The normal distribution, also known as the Gaussian distribution, is characterized by:

Symmetrical bell-shaped curve
Total area under the curve equals 1
The curve never reaches zero
Defined by two parameters: mean (μ) and standard deviation (σ)

Key Properties

Standard Normal Distribution
- Mean = 0
- Standard deviation = 1
Areas under the Normal Distribution
- 68% of data falls within 1 standard deviation
- 95% of data falls within 2 standard deviations
- 99.7% of data falls within 3 standard deviations

Working with Normal Distributions in Python

from scipy.stats import norm

# Example using women's heights
# Mean = 161 cm, Standard deviation = 7 cm

# Calculate probability of being shorter than 154 cm
prob_shorter = norm.cdf(154, 161, 7)  # Returns 0.158655 (about 16%)

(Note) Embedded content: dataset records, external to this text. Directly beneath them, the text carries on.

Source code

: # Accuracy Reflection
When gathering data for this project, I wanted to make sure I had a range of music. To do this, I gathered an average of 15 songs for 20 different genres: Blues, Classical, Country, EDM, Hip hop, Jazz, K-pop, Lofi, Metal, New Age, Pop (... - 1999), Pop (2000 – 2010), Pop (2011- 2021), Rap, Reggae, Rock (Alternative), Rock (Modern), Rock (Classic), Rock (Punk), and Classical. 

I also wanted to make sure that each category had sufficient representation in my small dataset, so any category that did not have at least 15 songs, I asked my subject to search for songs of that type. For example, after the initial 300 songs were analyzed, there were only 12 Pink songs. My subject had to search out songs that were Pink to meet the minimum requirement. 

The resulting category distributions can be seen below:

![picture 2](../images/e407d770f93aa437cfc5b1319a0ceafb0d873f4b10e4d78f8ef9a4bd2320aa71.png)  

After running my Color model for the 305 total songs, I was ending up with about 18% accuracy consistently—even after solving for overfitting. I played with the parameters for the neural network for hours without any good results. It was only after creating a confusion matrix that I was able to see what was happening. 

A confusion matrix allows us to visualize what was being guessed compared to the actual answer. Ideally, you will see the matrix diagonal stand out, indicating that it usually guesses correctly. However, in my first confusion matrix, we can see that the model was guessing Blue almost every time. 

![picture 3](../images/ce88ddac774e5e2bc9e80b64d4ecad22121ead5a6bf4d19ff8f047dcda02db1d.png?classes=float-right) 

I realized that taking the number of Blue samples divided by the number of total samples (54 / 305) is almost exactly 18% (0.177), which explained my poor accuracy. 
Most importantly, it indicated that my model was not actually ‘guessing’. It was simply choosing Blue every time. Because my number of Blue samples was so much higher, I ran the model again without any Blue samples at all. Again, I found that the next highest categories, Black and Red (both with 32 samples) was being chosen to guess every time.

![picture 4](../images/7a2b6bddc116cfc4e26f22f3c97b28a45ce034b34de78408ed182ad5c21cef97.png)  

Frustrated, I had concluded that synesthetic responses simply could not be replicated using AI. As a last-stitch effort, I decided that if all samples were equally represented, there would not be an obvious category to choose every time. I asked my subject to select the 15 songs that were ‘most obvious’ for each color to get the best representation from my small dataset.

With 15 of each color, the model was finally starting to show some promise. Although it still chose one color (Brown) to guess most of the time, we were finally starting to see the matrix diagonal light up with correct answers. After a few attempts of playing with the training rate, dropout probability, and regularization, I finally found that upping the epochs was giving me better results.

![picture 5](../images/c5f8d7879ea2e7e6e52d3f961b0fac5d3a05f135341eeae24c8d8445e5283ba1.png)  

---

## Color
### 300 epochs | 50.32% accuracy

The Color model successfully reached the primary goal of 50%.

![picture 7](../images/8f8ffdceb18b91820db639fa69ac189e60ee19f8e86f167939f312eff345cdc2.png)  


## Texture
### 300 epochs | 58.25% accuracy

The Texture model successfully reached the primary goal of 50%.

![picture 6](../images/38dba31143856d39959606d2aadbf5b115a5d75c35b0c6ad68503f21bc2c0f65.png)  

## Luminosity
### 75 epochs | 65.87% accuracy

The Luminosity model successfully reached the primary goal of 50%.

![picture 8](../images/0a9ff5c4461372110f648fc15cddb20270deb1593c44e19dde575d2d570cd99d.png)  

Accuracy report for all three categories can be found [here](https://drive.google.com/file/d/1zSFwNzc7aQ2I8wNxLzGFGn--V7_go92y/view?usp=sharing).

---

# Calculate probability of being taller than 154 cm
prob_taller = 1 - norm.cdf(154, 161, 7)  # Returns 0.841345 (about 84%)

# Calculate probability of height between 154-157 cm
prob_between = norm.cdf(157, 161, 7) - norm.cdf(154, 161, 7)  # Returns 0.1252

# Find height threshold where 90% of women are shorter
height_90th = norm.ppf(0.9, 161, 7)  # Returns 169.97086

# Generate random heights
random_heights = norm.rvs(161, 7, size=10)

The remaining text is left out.